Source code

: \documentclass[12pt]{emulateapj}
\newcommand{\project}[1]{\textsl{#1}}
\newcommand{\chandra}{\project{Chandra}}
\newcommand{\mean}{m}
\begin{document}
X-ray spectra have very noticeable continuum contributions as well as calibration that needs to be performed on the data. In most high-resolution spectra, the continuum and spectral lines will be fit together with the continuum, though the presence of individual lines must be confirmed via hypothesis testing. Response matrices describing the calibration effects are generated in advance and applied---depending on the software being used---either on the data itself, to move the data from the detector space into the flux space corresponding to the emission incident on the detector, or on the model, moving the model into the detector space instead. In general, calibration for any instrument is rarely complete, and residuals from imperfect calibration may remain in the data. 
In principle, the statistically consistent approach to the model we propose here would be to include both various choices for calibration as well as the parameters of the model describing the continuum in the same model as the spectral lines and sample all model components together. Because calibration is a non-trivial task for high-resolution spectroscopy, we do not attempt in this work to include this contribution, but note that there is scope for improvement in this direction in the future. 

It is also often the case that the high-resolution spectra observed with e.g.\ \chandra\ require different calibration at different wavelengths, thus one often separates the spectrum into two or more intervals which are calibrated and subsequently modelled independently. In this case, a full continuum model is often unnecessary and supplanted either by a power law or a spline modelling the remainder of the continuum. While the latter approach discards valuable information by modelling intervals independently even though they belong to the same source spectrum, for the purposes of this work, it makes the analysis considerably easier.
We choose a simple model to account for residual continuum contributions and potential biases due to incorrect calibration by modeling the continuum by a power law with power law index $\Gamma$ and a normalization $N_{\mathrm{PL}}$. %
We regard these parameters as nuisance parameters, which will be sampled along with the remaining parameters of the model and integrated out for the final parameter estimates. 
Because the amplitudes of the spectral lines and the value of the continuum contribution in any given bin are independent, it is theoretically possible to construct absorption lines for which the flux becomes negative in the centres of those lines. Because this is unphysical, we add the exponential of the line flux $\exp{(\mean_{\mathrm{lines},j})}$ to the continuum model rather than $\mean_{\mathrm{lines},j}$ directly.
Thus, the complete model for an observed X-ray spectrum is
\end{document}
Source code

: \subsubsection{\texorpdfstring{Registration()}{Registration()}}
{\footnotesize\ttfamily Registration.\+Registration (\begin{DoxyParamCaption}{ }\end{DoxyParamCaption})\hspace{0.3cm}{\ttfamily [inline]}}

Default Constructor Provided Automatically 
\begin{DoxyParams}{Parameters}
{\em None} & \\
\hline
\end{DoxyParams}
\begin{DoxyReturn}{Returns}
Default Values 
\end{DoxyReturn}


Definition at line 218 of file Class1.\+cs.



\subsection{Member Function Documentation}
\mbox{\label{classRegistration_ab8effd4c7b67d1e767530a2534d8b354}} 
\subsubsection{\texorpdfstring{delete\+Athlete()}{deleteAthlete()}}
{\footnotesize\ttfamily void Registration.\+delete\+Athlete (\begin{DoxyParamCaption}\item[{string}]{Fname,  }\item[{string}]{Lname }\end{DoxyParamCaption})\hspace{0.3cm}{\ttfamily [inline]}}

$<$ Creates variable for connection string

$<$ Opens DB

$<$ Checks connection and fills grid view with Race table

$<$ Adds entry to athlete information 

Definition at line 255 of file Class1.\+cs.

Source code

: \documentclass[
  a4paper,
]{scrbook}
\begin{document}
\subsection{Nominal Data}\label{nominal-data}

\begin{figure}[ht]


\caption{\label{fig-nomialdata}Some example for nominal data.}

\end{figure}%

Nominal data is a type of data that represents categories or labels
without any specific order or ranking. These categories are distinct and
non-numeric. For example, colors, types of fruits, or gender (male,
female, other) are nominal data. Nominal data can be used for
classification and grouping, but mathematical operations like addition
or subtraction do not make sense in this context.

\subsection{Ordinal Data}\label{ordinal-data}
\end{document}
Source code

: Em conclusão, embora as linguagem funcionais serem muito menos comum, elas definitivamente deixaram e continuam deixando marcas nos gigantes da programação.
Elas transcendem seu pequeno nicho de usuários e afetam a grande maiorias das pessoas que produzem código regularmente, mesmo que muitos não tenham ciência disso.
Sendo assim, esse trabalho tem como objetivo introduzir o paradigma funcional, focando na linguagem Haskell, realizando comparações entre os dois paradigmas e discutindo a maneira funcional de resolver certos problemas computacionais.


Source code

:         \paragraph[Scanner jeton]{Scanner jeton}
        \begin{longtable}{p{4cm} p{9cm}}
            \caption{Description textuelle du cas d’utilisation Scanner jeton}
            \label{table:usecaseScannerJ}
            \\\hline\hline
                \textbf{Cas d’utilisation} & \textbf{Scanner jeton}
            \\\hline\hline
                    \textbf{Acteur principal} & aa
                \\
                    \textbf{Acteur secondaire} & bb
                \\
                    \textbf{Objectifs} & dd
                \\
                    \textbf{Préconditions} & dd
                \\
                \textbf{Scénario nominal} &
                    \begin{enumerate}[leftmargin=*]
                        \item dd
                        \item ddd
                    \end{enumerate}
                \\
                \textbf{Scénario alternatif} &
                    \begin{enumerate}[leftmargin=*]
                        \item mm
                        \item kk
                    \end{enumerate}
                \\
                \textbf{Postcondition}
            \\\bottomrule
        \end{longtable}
◆ ◆ ◆ ◆ ◆ ◆ ◆
## [DIRECTIONS]
Given the word "Acteur", show every line of the records that contains it.

## [RESPONSE BELOW]
                    \textbf{Acteur principal} & aa
                    \textbf{Acteur secondaire} & bb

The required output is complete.